=== Begin Enclosure ===

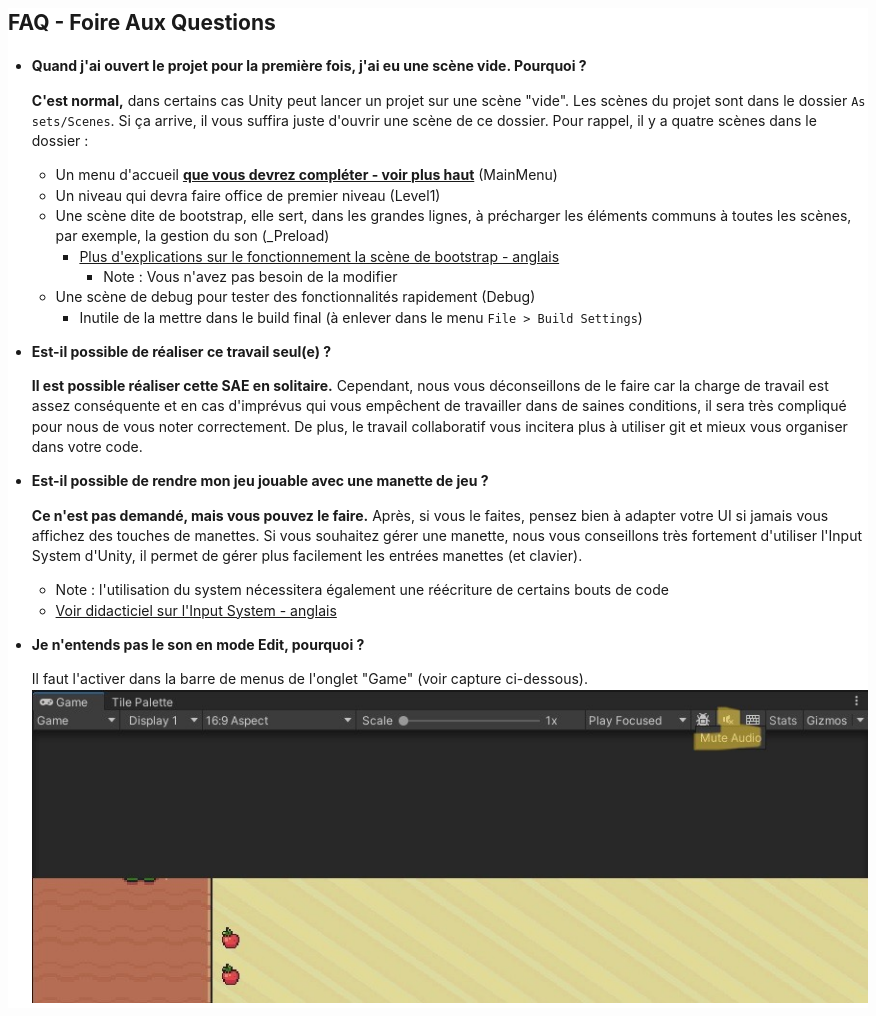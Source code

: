 ## FAQ - Foire Aux Questions

- **Quand j'ai ouvert le projet pour la première fois, j'ai eu une scène vide. Pourquoi ?**

    **C'est normal,** dans certains cas Unity peut lancer un projet sur une scène "vide". Les scènes du projet sont dans le dossier `Assets/Scenes`. Si ça arrive, il vous suffira juste d'ouvrir une scène de ce dossier. Pour rappel, il y a quatre scènes dans le dossier :

    - Un menu d'accueil **[que vous devrez compléter - voir plus haut](#liste-des-choses-impératives-à-faire-vous-devez-toutes-les-faire)** (MainMenu)
    - Un niveau qui devra faire office de premier niveau (Level1)
    - Une scène dite de bootstrap, elle sert, dans les grandes lignes, à précharger les éléments communs à toutes les scènes, par exemple, la gestion du son (_Preload)
        - [Plus d'explications sur le fonctionnement la scène de bootstrap - anglais](https://stackoverflow.com/questions/35890932/unity-game-manager-script-works-only-one-time/35891919#35891919)
            - Note : Vous n'avez pas besoin de la modifier
    - Une scène de debug pour tester des fonctionnalités rapidement (Debug)
        - Inutile de la mettre dans le build final (à enlever dans le menu `File > Build Settings`)

- **Est-il possible de réaliser ce travail seul(e) ?**

    **Il est possible réaliser cette SAE en solitaire.** Cependant, nous vous déconseillons de le faire car la charge de travail est assez conséquente et en cas d'imprévus qui vous empêchent de travailler dans de saines conditions, il sera très compliqué pour nous de vous noter correctement. De plus, le travail collaboratif vous incitera plus à utiliser git et mieux vous organiser dans votre code.
- **Est-il possible de rendre mon jeu jouable avec une manette de jeu ?**
    
    **Ce n'est pas demandé, mais vous pouvez le faire.** Après, si vous le faites, pensez bien à adapter votre UI si jamais vous affichez des touches de manettes. Si vous souhaitez gérer une manette, nous vous conseillons très fortement d'utiliser l'Input System d'Unity, il permet de gérer plus facilement les entrées manettes (et clavier).

    - Note : l'utilisation du system nécessitera également une réécriture de certains bouts de code
    - [Voir didacticiel sur l'Input System - anglais](https://www.youtube.com/watch?v=24-BkpFSZuI)
- **Je n'entends pas le son en mode Edit, pourquoi ?**

    Il faut l'activer dans la barre de menus de l'onglet "Game" (voir capture ci-dessous).
    ![](./mute-game.jpg)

=== End Enclosure ===

Write out, from the lines above, only those from the line with "- **Quand j'ai" to the line with "- **Est-il possible de réaliser", exactly as given, including the first and the last.

- **Quand j'ai ouvert le projet pour la première fois, j'ai eu une scène vide. Pourquoi ?**

    **C'est normal,** dans certains cas Unity peut lancer un projet sur une scène "vide". Les scènes du projet sont dans le dossier `Assets/Scenes`. Si ça arrive, il vous suffira juste d'ouvrir une scène de ce dossier. Pour rappel, il y a quatre scènes dans le dossier :

    - Un menu d'accueil **[que vous devrez compléter - voir plus haut](#liste-des-choses-impératives-à-faire-vous-devez-toutes-les-faire)** (MainMenu)
    - Un niveau qui devra faire office de premier niveau (Level1)
    - Une scène dite de bootstrap, elle sert, dans les grandes lignes, à précharger les éléments communs à toutes les scènes, par exemple, la gestion du son (_Preload)
        - [Plus d'explications sur le fonctionnement la scène de bootstrap - anglais](https://stackoverflow.com/questions/35890932/unity-game-manager-script-works-only-one-time/35891919#35891919)
            - Note : Vous n'avez pas besoin de la modifier
    - Une scène de debug pour tester des fonctionnalités rapidement (Debug)
        - Inutile de la mettre dans le build final (à enlever dans le menu `File > Build Settings`)

- **Est-il possible de réaliser ce travail seul(e) ?**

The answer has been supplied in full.